I was asked by Glenn Bardgett to be a presenter at the Midwest Grape & Wine Conference. The topic that I was asked to discuss is the challenges of operating a single variety advocacy group. (Don’t get me started.)

Location: St. Charles Convention Center, St. Charles, MO
Conference Dates: February 4-7, 2011

I’m there tomorrow… Flying today.

I told Glenn that one of my challenges is that we’re so grass roots, I don’t even have a travel budget to speak of. No problem… The conference covers speakers’ costs, and he made sure that he worked my presentation into the weekend, so I also don’t lose too many billable hours. I told him that “I’m in…” And then I suggested to have a Petite Sirah tasting with a variety of different members’ wines.

Why would I want to add a tasting to this discussion?

I thought hard about it. I can certainly come up with the myriad of challenges I face daily as the executive director of PS I Love You, but I was thinking of my audience; namely, how many of them were actually considering starting a single variety non-profit to market that particular cultivar? Would there even be one person really interested in this topic?

Perhaps… In the Midwest the Norton Grape could certainly benefit from a single variety marketing group.

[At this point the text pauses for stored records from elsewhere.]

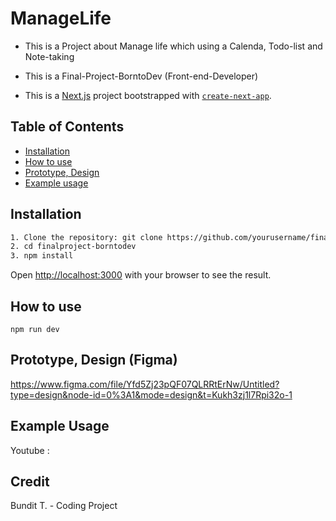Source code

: # ManageLife

 - This is a Project about Manage life which using a Calenda, Todo-list
   and Note-taking
   
 - This is a Final-Project-BorntoDev (Front-end-Developer)
 - This is a [Next.js](https://nextjs.org/) project bootstrapped with [`create-next-app`](https://github.com/vercel/next.js/tree/canary/packages/create-next-app).

## Table of Contents

 - [Installation](#installation) 
 - [How to use](#how-to-use) 
 - [Prototype, Design](#prototype,-design) 
 - [Example usage](example-usage)

## Installation

```bash
1. Clone the repository: git clone https://github.com/yourusername/finalproject-borntodev.git
2. cd finalproject-borntodev
3. npm install
```

Open [http://localhost:3000](http://localhost:3000) with your browser to see the result.

## How to use

    npm run dev

## Prototype, Design (Figma)

https://www.figma.com/file/Yfd5Zj23pQF07QLRRtErNw/Untitled?type=design&node-id=0%3A1&mode=design&t=Kukh3zj1l7Rpi32o-1

## Example Usage

Youtube : 
## Credit
Bundit T. - Coding Project
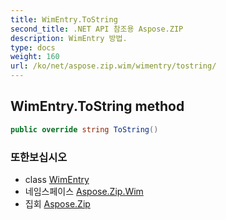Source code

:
 ```yaml
---
title: WimEntry.ToString
second_title: .NET API 참조용 Aspose.ZIP
description: WimEntry 방법. 
type: docs
weight: 160
url: /ko/net/aspose.zip.wim/wimentry/tostring/
---
```

## WimEntry.ToString method

```csharp
public override string ToString()
```

### 또한보십시오

* class [WimEntry](../)
* 네임스페이스 [Aspose.Zip.Wim](../../wimentry/)
* 집회 [Aspose.Zip](../../../)


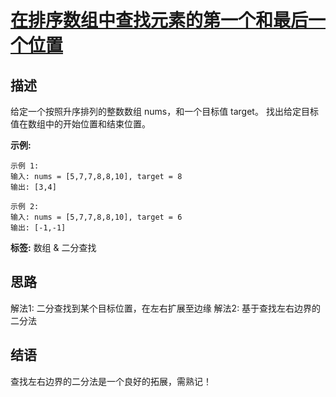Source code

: # [ 在排序数组中查找元素的第一个和最后一个位置 ][title]

## 描述
给定一个按照升序排列的整数数组 nums，和一个目标值 target。
找出给定目标值在数组中的开始位置和结束位置。


**示例:**
```
示例 1:
输入: nums = [5,7,7,8,8,10], target = 8
输出: [3,4]

示例 2:
输入: nums = [5,7,7,8,8,10], target = 6
输出: [-1,-1]

```

**标签:**  数组 & 二分查找


## 思路
解法1: 二分查找到某个目标位置，在左右扩展至边缘
解法2: 基于查找左右边界的二分法

## 结语
  查找左右边界的二分法是一个良好的拓展，需熟记！
   
   
[title]: https://leetcode-cn.com/problems/find-first-and-last-position-of-element-in-sorted-array/
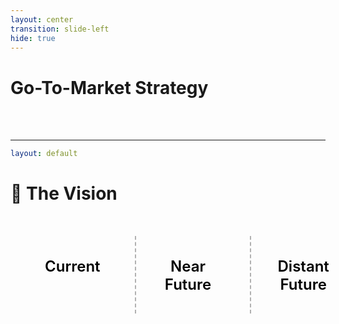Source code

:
 ```yaml
---
layout: center
transition: slide-left
hide: true
---
```


# Go-To-Market Strategy

<div class="roadmap-container">
  <RoadmapPhase
    :phaseNumber="1"
    icon="🚀"
    timeline="Q1-Q2"
    title="Developer Adoption"
    :items="[
      'Launch SDKs & APIs',
      'Developer hackathons',
      'Free attestations'
    ]"
  />
  
  <div class="phase-connector">
    <div class="connector-line"></div>
  </div>
  
  <RoadmapPhase
    :phaseNumber="2"
    icon="🏢"
    timeline="Q3-Q4"
    title="Institutional"
    :items="[
      'Government pilots',
      'Enterprise clients',
      'Regulatory framework'
    ]"
  />
  
  <div class="phase-connector">
    <div class="connector-line"></div>
  </div>
  
  <RoadmapPhase
    :phaseNumber="3"
    icon="🌏"
    timeline="Year 2+"
    title="Standardization"
    :items="[
      'Official recognition',
      'Public service adoption',
      'Global interoperability'
    ]"
  />
</div>

---

```yaml
layout: default
```

# 📅 The Vision

<div class="timeline-container">
  <div class="timeline-section">
    <h2 class="timeline-header">Current</h2>
    <div class="timeline-items">
      <TimelineItem 
        color="#ffffff"
        text="🔗 Onchain Attestations"
      />
      <TimelineItem 
        color="#ffffff"
        text="👤 Basic Anti-sybil scoring mechanism"
      />
    </div>

  </div>

  <div class="timeline-section">
    <h2 class="timeline-header">Near Future</h2>
    <div class="timeline-items">
      <TimelineItem 
        color="#ffffff"
        text="📡 Offchain Attestations"
      />
      <TimelineItem 
        color="#ffffff"
        text="🔐 National Identity safe Privacy sybil scoring"
      />
    </div>
  </div>

  <div class="timeline-section">
    <h2 class="timeline-header">Distant Future</h2>
    <div class="timeline-items">
      <TimelineItem 
        color="#ffffff"
        text="🌐 Global Notarial Applications"
      />
      <TimelineItem 
        color="#ffffff"
        text="🏛️ National Notarial Applications"
      />
    </div>
  </div>
</div>

<style>
.roadmap-container {
  display: flex;
  flex-direction: row;
  align-items: stretch;
  gap: 0;
  width: 90%;
  margin: 0 auto;
}

.phase-connector {
  display: flex;
  justify-content: center;
  align-items: center;
  width: 2rem;
}

.connector-line {
  height: 3px;
  width: 100%;
  background: linear-gradient(to right, var(--slidev-theme-text), var(--slidev-theme-text-muted), #777777);
  border-radius: 4px;
}

.timeline-container {
  display: flex;
  justify-content: space-between;
  width: 100%;
  padding: 2rem;
  gap: 1rem;
}

.timeline-section {
  flex: 1;
  display: flex;
  flex-direction: column;
  gap: 1rem;
}

.timeline-header {
  color: #000000;
  text-align: center;
  font-size: 1.5rem;
  margin-bottom: 1rem;
  font-weight: 600;
}

.timeline-items {
  display: flex;
  flex-direction: column;
  gap: 1rem;
}

.timeline-section:not(:last-child) {
  border-right: 2px dashed rgba(0, 0, 0, 0.3);
  padding-right: 2rem;
}

@media (max-width: 768px) {
  .roadmap-container {
    flex-direction: column;
    align-items: center;
    width: 100%;
  }
  
  .phase-connector {
    transform: rotate(90deg);
    height: 2rem;
    width: auto;
  }
}
</style>
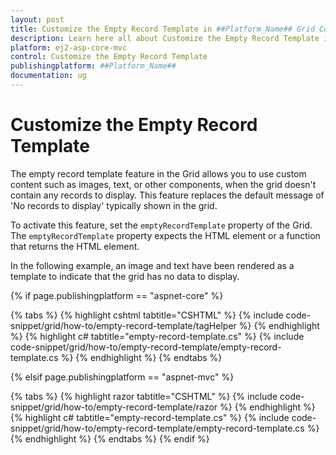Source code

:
```yaml
---
layout: post
title: Customize the Empty Record Template in ##Platform_Name## Grid Component
description: Learn here all about Customize the Empty Record Template in Syncfusion ##Platform_Name## Grid component of Syncfusion Essential JS 2 and more.
platform: ej2-asp-core-mvc
control: Customize the Empty Record Template
publishingplatform: ##Platform_Name##
documentation: ug
---
```


# Customize the Empty Record Template

The empty record template feature in the Grid allows you to use custom content such as images, text, or other components, when the grid doesn't contain any records to display. This feature replaces the default message of 'No records to display' typically shown in the grid.

To activate this feature, set the `emptyRecordTemplate` property of the Grid. The `emptyRecordTemplate` property expects the HTML element or a function that returns the HTML element.

In the following example, an image and text have been rendered as a template to indicate that the grid has no data to display.

{% if page.publishingplatform == "aspnet-core" %}

{% tabs %}
{% highlight cshtml tabtitle="CSHTML" %}
{% include code-snippet/grid/how-to/empty-record-template/tagHelper %}
{% endhighlight %}
{% highlight c# tabtitle="empty-record-template.cs" %}
{% include code-snippet/grid/how-to/empty-record-template/empty-record-template.cs %}
{% endhighlight %}
{% endtabs %}

{% elsif page.publishingplatform == "aspnet-mvc" %}

{% tabs %}
{% highlight razor tabtitle="CSHTML" %}
{% include code-snippet/grid/how-to/empty-record-template/razor %}
{% endhighlight %}
{% highlight c# tabtitle="empty-record-template.cs" %}
{% include code-snippet/grid/how-to/empty-record-template/empty-record-template.cs %}
{% endhighlight %}
{% endtabs %}
{% endif %}


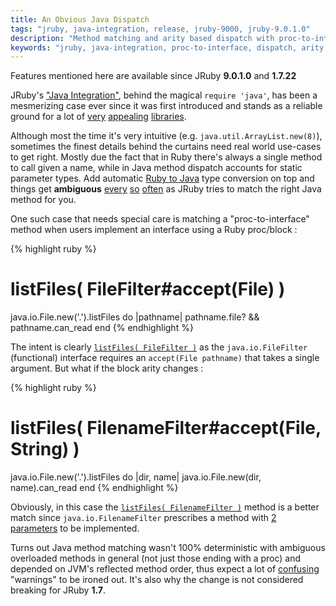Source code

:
 ```yaml
---
title: An Obvious Java Dispatch
tags: "jruby, java-integration, release, jruby-9000, jruby-9.0.1.0"
description: "Method matching and arity based dispatch with proc-to-interface conversion under JRuby"
keywords: "jruby, java-integration, proc-to-interface, dispatch, arity, overload, method, functional interface, listFiles"
---
```


<div class="message">
  Features mentioned here are available since JRuby <b>9.0.1.0</b> and <b>1.7.22<!--<sup>*</sup>--></b>
</div>

JRuby's ["Java Integration"][1], behind the magical `require 'java'`, has been a mesmerizing
case ever since it was first introduced and stands as a reliable ground for a lot of
[very][2] [appealing][3] [libraries][4].

Although most the time it's very intuitive (e.g. `java.util.ArrayList.new(8)`),
sometimes the finest details behind the curtains need real world use-cases to get right.
Mostly due the fact that in Ruby there's always a single method to call given a name,
while in Java method dispatch accounts for static parameter types.
Add automatic [Ruby to Java][5] type conversion on top and things get
**ambiguous** [every][6] [so][7] [often][8] as JRuby tries to match the right Java method for you.

One such case that needs special care is matching a "proc-to-interface" method when
users implement an interface using a Ruby proc/block :

{% highlight ruby %}
# listFiles( FileFilter#accept(File) )
java.io.File.new('.').listFiles do |pathname|
  pathname.file? && pathname.can_read
end
{% endhighlight %}

The intent is clearly [`listFiles( FileFilter )`][9] as the `java.io.FileFilter`
(functional) interface requires an `accept(File pathname)` that takes a single argument.
But what if the block arity changes :

{% highlight ruby %}
# listFiles( FilenameFilter#accept(File, String) )
java.io.File.new('.').listFiles do |dir, name|
  java.io.File.new(dir, name).can_read
end
{% endhighlight %}

Obviously, in this case the [`listFiles( FilenameFilter )`][10] method is a better
match since `java.io.FilenameFilter` prescribes a method with [2 parameters][11]
to be implemented.

Turns out Java method matching wasn't 100% deterministic with ambiguous overloaded
methods in general (not just those ending with a proc) and depended on JVM's reflected
method order, thus expect a lot of [confusing][8] "warnings" to be ironed out.
It's also why the change is not considered breaking for JRuby **1.7**.

[1]: https://github.com/jruby/jruby/wiki/CallingJavaFromJRuby
[2]: https://www.elastic.co/products/logstash
[3]: http://shoesrb.com/
[4]: https://github.com/jruby/jrubyfx
[5]: https://github.com/jruby/jruby/wiki/CallingJavaFromJRuby#conversion-of-types
<!-- ambiguous -->
[6]: https://github.com/jruby/jruby/issues/2595
[7]: https://github.com/jruby/jruby/issues/3263

[9]: http://docs.oracle.com/javase/7/docs/api/java/io/File.html#listFiles%28java.io.FileFilter%29
[10]: http://docs.oracle.com/javase/7/docs/api/java/io/File.html#listFiles%28java.io.FilenameFilter%29
[11]: http://docs.oracle.com/javase/7/docs/api/java/io/FilenameFilter.html

[8]: https://github.com/jruby/jruby/issues/2865

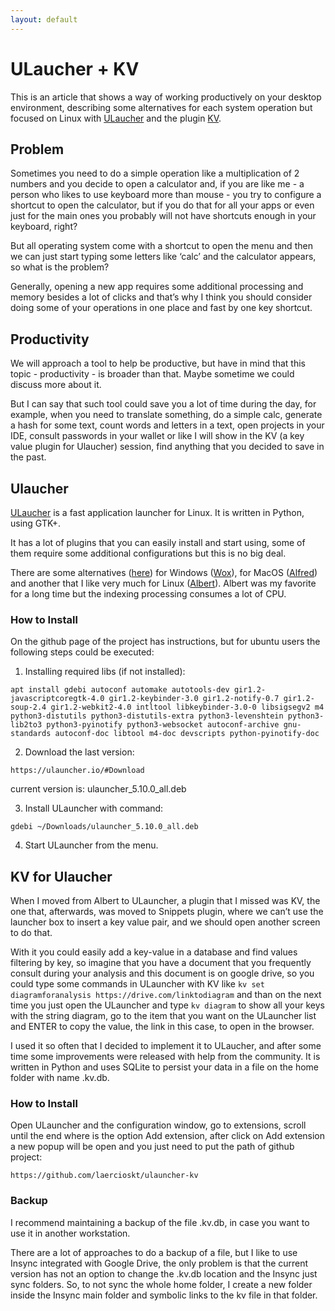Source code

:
```yaml
---
layout: default
---
```


# ULaucher + KV

This is an article that shows a way of working productively on your desktop environment, describing some alternatives for each system operation but focused on Linux with [ULaucher](https://github.com/Ulauncher/Ulauncher) and the plugin [KV](https://github.com/laercioskt/ulauncher-kv).

## Problem
Sometimes you need to do a simple operation like a multiplication of 2 numbers and you decide to open a calculator and, if you are like me - a person who likes to use keyboard more than mouse - you try to configure a shortcut to open the calculator, but if you do that for all your apps or even just for the main ones you probably will not have shortcuts enough in your keyboard, right?

But all operating system come with a shortcut to open the menu and then we can just start typing some letters like ‘calc’ and the calculator appears, so what is the problem?

Generally, opening a new app requires some additional processing and memory besides a lot of clicks and that’s why I think you should consider doing some of your operations in one place and fast by one key shortcut.

## Productivity
We will approach a tool to help be productive, but have in mind that this topic - productivity - is broader than that. Maybe sometime we could discuss more about it.

But I can say that such tool could save you a lot of time during the day, for example, when you need to translate something, do a simple calc, generate a hash for some text, count words and letters in a text, open projects in your IDE, consult passwords in your wallet or like I will show in the KV (a key value plugin for Ulaucher) session, find anything that you decided to save in the past.


## Ulaucher
[ULaucher](https://github.com/Ulauncher/Ulauncher) is a fast application launcher for Linux. It is written in Python, using GTK+. 

It has a lot of plugins that you can easily install and start using, some of them require some additional configurations but this is no big deal.

There are some alternatives ([here](https://alternativeto.net/software/ulauncher/)) for Windows ([Wox](http://www.wox.one/)), for MacOS ([Alfred](https://www.alfredapp.com/)) and another that I like very much for Linux ([Albert](https://albertlauncher.github.io/)). Albert was my favorite for a long time but the indexing processing consumes a lot of CPU.

### How to Install 
On the github page of the project has instructions, but for ubuntu users the following steps could be executed:

1. Installing required libs (if not installed):
```
apt install gdebi autoconf automake autotools-dev gir1.2-javascriptcoregtk-4.0 gir1.2-keybinder-3.0 gir1.2-notify-0.7 gir1.2-soup-2.4 gir1.2-webkit2-4.0 intltool libkeybinder-3.0-0 libsigsegv2 m4 python3-distutils python3-distutils-extra python3-levenshtein python3-lib2to3 python3-pyinotify python3-websocket autoconf-archive gnu-standards autoconf-doc libtool m4-doc devscripts python-pyinotify-doc
```

2. Download the last version:
```
https://ulauncher.io/#Download
```
current version is: ulauncher_5.10.0_all.deb

3. Install ULauncher with command:
```
gdebi ~/Downloads/ulauncher_5.10.0_all.deb
```

4. Start ULauncher from the menu.

## KV for Ulaucher
When I moved from Albert to ULauncher, a plugin that I missed was KV, the one that, afterwards, was moved to Snippets plugin, where we can’t use the launcher box to insert a key value pair, and we should open another screen to do that.

With it you could easily add a key-value in a database and find values filtering by key, so imagine that you have a document that you frequently consult during your analysis and this document is on google drive, so you could type some commands in ULauncher with KV like ```kv set diagramforanalysis https://drive.com/linktodiagram``` and than on the next time you just open the ULauncher and type ```kv diagram``` to show all your keys with the string diagram, go to the item that you want on the ULauncher list and ENTER to copy the value, the link in this case, to open in the browser.

I used it so often that I decided to implement it to ULaucher, and after some time some improvements were released with help from the community. It is written in Python and uses SQLite to persist your data in a file on the home folder with name .kv.db.

### How to Install
Open ULauncher and the configuration window, go to extensions, scroll until the end where is the option Add extension, after click on Add extension a new popup will be open and you just need to put the path of github project:
```
https://github.com/laercioskt/ulauncher-kv
```

### Backup
I recommend maintaining a backup of the file .kv.db, in case you want to use it in another workstation.

There are a lot of approaches to do a backup of a file, but I like to use Insync integrated with Google Drive, the only problem is that the current version has not an option to change the .kv.db location and the Insync just sync folders. So, to not sync the whole home folder, I create a new folder inside the Insync main folder and symbolic links to the kv file in that folder.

So… if you add a tasting to this topic, and demonstrate how diverse a variety can be ~ most especially when there are no set and hard defined benchmarks (like there are for Cabernet, for instance) ~ this can be a really fascinating and beneficial topic for that one person who is so inspired.

I also put it out to the membership… “First come, first served as a winemaker, who would like to be the enology voice in this seminar?” Clark Smith of Grape Crafter jumped right on it, because he’s been to the Midwest Winegrape Conference in the past, and knows how serious these attendees are.

Tomorrow is the day that I present the following wines, along with the challenges of a single grape variety marketing group:

Petite Sirahs

  1. Clayhouse Wines (Paso Robles)
  2. Diamond Ridge Vineyards (Lake County)
  3. EOS Estate Winery (Paso Robles)
  4. Line 39, from Cecchetti Wine Company (Lake County)
  5. Mettler Wines (Lodi)
  6. Pedroncelli Winery (Alexander Valley)

The Challenges of a Single Variety Marketing Group

  1. Greatest challenge is funding: How to find the bridge to major wine corporations.
  2. Competition: How many wine advocacy groups are there?
  3. Workers: Unlike other non-profits, PSILY is based in a small town, where volunteers don’t exist.
  4. Assets ~ People: Volunteers are the heartbeat of any non-profit.
  5. Assets ~ Places: My Diaz Communications office is where it all happens.
  6. Assets ~ Things: My Diaz Communications’ equipment.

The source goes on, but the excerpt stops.